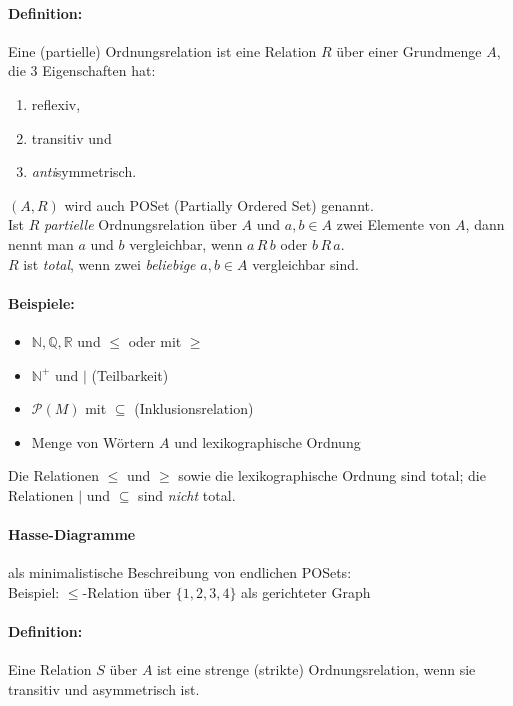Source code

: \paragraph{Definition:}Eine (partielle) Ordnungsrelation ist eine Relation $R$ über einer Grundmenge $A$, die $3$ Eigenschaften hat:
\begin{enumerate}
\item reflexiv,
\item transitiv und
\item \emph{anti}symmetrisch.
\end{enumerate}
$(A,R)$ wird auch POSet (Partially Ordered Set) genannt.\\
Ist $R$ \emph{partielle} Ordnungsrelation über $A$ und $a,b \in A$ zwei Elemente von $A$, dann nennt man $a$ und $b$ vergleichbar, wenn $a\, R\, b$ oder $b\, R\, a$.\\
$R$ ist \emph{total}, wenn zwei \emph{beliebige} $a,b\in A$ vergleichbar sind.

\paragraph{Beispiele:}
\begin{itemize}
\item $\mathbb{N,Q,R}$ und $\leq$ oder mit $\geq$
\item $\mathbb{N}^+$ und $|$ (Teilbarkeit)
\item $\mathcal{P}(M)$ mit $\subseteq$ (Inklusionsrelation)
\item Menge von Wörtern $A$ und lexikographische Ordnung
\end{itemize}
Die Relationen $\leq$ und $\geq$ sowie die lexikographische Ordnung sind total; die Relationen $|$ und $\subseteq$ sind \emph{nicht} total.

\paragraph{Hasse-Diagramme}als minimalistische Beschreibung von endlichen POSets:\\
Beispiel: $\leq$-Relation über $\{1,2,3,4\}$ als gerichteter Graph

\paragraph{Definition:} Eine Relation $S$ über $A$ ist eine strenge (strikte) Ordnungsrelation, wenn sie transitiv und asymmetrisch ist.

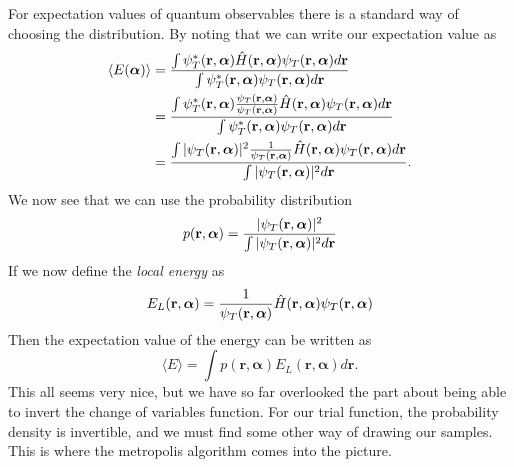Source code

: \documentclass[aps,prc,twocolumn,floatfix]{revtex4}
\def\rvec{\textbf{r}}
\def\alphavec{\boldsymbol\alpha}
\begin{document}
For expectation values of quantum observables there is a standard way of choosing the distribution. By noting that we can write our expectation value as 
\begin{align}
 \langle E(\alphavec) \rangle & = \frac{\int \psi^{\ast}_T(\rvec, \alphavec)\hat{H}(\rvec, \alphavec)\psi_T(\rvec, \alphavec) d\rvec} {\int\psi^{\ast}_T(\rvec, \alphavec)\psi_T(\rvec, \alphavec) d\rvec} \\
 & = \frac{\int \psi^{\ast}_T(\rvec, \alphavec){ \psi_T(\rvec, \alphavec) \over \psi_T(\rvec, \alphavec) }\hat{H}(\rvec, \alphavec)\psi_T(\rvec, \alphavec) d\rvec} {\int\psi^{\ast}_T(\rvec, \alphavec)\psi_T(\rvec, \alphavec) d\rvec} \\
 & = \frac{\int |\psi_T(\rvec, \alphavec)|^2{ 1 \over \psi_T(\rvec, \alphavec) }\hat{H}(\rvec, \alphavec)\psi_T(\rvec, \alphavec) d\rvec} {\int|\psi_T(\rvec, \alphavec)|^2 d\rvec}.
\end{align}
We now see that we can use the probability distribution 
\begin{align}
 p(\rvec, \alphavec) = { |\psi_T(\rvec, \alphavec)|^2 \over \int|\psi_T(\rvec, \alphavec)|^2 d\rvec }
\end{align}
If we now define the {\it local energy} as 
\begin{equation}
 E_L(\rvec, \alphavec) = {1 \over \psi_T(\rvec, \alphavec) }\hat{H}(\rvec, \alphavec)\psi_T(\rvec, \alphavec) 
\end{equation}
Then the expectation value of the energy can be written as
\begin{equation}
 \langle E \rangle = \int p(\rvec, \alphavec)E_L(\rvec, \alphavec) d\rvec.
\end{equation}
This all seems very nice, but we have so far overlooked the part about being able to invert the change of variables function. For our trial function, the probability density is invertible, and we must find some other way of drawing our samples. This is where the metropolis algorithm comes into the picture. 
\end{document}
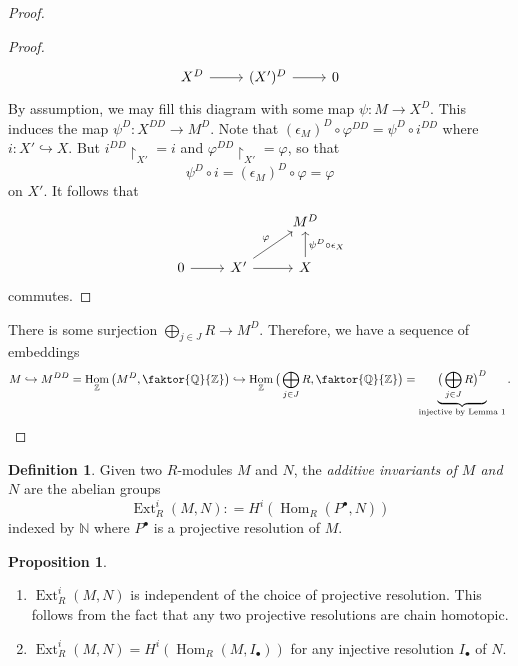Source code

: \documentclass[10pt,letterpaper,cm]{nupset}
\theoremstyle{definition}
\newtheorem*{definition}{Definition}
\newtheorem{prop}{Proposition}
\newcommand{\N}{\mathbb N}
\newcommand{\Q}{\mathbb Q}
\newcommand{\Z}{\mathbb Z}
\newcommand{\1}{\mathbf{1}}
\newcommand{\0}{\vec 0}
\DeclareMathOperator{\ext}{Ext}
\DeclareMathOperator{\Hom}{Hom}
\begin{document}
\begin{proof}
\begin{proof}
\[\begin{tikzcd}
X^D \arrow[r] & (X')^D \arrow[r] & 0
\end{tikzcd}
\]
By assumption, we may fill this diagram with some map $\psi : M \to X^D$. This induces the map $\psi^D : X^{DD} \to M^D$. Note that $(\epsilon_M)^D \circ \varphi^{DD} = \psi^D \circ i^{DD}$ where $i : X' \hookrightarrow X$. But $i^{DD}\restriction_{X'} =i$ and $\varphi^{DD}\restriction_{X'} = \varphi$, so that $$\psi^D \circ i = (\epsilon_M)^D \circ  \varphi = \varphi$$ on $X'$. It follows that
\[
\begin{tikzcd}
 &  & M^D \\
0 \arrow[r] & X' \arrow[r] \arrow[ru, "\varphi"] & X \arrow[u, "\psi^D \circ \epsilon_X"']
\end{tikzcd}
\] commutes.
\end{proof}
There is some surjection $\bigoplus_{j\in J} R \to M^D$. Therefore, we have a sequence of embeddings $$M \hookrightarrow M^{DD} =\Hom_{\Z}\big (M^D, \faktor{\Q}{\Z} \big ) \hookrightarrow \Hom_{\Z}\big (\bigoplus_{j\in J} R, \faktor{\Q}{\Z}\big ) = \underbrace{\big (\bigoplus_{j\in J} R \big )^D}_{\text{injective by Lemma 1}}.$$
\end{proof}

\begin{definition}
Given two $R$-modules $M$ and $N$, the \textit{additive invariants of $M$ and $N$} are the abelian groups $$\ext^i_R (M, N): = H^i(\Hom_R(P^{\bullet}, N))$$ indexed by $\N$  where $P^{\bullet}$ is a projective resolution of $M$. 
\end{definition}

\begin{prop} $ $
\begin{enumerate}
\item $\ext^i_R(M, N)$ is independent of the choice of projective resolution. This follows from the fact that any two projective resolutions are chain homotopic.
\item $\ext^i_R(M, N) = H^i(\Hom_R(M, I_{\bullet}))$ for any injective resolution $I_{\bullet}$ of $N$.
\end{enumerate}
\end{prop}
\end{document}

════════

#### [What to produce]
Report the number of lines in the records above that include "newcommand", leaving out any other words.

#### [Answer for this exercise]
5